# Problem
In the material below, tally the lines that include the string "Installation", then write down only the total.

** Opening Given data block **

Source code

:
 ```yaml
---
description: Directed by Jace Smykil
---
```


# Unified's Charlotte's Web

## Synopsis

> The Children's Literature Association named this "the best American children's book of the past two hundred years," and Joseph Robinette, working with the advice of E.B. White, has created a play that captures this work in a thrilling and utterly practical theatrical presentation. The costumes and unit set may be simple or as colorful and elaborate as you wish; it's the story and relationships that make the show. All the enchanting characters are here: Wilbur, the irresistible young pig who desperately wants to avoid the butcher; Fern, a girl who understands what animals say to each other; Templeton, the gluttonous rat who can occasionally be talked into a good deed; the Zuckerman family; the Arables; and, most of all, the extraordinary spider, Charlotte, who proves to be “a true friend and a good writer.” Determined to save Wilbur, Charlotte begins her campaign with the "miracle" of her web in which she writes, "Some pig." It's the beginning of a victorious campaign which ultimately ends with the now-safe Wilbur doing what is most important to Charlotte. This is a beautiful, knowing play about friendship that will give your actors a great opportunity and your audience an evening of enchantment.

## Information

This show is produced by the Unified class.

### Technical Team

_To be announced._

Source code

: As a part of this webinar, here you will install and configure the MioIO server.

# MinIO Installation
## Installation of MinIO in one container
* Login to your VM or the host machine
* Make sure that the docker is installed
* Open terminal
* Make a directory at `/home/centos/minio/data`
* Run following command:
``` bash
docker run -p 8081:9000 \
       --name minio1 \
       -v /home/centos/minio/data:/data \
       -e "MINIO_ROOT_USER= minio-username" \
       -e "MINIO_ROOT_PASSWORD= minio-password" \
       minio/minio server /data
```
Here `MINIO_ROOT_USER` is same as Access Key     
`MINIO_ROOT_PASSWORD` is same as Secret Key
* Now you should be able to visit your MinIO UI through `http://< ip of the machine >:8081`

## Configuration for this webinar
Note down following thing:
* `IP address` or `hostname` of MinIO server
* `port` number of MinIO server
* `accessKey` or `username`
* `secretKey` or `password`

** Closing Given data block **

# Exercise response
2